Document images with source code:
= = =

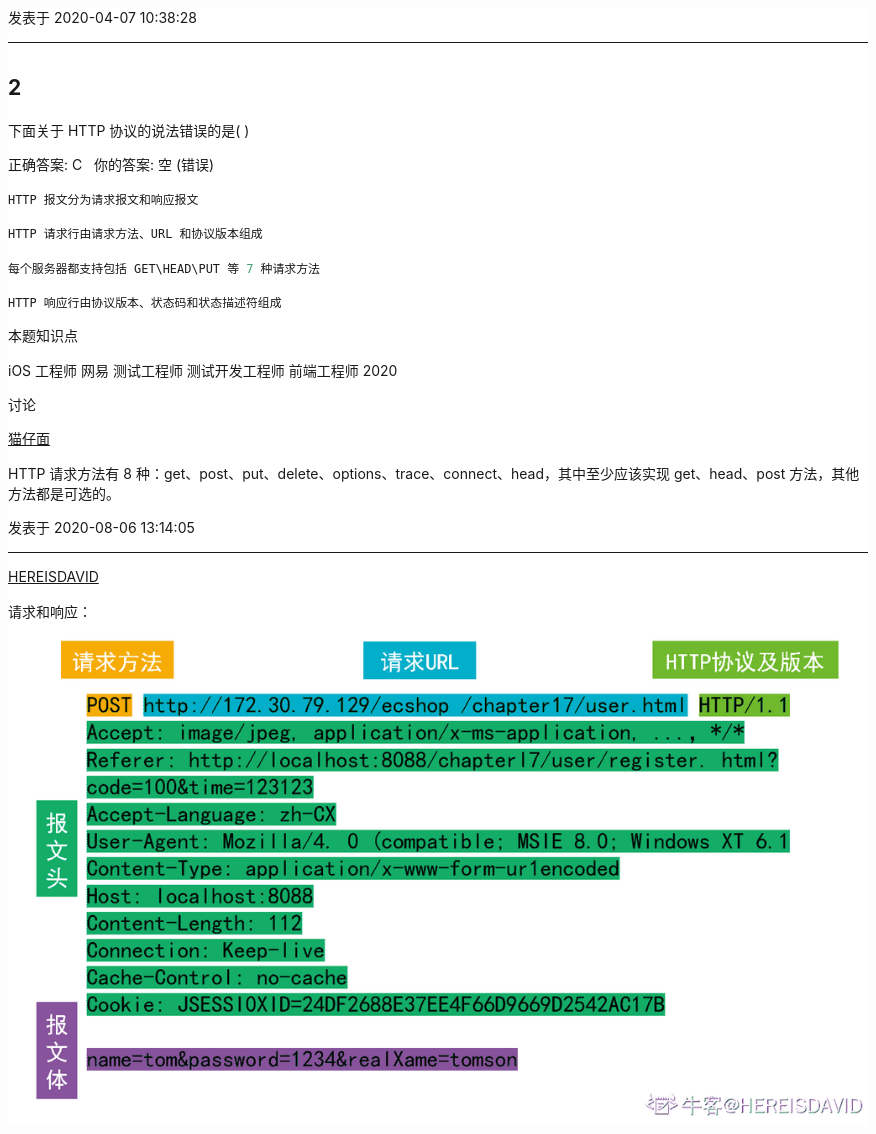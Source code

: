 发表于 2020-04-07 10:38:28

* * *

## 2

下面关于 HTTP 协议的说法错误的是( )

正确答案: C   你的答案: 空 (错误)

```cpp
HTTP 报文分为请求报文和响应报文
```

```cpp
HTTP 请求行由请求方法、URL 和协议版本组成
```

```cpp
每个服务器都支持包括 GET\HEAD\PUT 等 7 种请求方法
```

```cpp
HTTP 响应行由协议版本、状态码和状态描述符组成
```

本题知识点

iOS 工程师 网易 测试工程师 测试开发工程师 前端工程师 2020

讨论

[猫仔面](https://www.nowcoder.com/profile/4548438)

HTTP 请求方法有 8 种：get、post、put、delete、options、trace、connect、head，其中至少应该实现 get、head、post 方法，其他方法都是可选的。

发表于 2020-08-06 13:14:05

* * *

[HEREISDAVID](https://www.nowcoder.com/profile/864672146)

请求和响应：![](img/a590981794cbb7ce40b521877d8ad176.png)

= = =

Reproduce exactly every line between the line with "发表于 2020-08-06 13:14:05" and the last line of the records above, both included.

发表于 2020-08-06 13:14:05

* * *

[HEREISDAVID](https://www.nowcoder.com/profile/864672146)

请求和响应：![](img/a590981794cbb7ce40b521877d8ad176.png)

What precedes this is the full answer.